Where does the word "file" appear in the data? Copy every line that holds it.

[[ THE INPUT open ]]

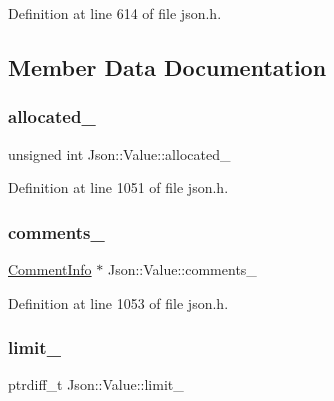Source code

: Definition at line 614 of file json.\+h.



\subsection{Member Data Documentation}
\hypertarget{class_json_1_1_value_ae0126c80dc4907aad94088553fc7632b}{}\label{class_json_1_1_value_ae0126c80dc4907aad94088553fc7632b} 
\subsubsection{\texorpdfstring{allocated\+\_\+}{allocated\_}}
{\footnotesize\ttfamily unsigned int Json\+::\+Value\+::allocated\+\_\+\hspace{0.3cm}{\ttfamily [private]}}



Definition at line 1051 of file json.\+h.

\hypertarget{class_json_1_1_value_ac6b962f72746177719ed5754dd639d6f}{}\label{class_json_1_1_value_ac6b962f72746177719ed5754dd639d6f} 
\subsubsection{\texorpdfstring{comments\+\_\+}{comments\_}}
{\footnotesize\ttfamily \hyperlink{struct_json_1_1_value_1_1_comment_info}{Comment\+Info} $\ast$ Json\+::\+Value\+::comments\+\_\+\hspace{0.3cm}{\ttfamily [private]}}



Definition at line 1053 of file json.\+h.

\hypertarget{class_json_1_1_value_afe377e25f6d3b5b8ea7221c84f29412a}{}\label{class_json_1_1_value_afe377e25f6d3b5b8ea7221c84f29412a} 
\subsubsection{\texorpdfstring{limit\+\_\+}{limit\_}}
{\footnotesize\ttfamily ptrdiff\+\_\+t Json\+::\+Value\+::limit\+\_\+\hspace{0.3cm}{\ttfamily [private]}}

[[ THE INPUT closed ]]
[[ THE INPUT open ]]

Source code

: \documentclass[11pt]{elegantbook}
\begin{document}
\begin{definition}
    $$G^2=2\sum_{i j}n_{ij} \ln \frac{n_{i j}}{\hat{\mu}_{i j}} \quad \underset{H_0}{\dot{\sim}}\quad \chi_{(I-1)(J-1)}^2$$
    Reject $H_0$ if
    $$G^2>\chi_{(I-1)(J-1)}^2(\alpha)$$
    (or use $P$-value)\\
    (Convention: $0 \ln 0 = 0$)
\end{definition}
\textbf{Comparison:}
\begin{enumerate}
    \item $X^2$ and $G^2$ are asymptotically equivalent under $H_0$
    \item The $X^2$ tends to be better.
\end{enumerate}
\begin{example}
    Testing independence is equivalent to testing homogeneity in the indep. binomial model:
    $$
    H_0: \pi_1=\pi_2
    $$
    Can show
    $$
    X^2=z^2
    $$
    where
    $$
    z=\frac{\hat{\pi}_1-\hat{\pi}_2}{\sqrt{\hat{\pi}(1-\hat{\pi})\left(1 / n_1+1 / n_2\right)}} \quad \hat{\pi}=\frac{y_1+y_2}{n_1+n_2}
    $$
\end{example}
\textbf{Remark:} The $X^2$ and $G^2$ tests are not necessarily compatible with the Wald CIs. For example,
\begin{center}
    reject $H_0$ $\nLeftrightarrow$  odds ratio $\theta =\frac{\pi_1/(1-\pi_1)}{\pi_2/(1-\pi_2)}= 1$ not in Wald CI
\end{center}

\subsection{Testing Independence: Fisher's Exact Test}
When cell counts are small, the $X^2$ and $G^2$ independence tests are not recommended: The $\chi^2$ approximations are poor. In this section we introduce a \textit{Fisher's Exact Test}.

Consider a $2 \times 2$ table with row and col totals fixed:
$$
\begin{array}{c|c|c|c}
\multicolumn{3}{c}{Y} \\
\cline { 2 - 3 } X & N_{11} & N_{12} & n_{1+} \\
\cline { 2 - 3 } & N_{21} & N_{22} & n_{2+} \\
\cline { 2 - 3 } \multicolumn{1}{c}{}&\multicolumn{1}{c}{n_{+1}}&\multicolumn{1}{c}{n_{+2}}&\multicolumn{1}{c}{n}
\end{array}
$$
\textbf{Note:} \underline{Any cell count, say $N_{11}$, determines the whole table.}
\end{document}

[[ THE INPUT closed ]]

TASK RESULT:
: Definition at line 614 of file json.\+h.
Definition at line 1051 of file json.\+h.
Definition at line 1053 of file json.\+h.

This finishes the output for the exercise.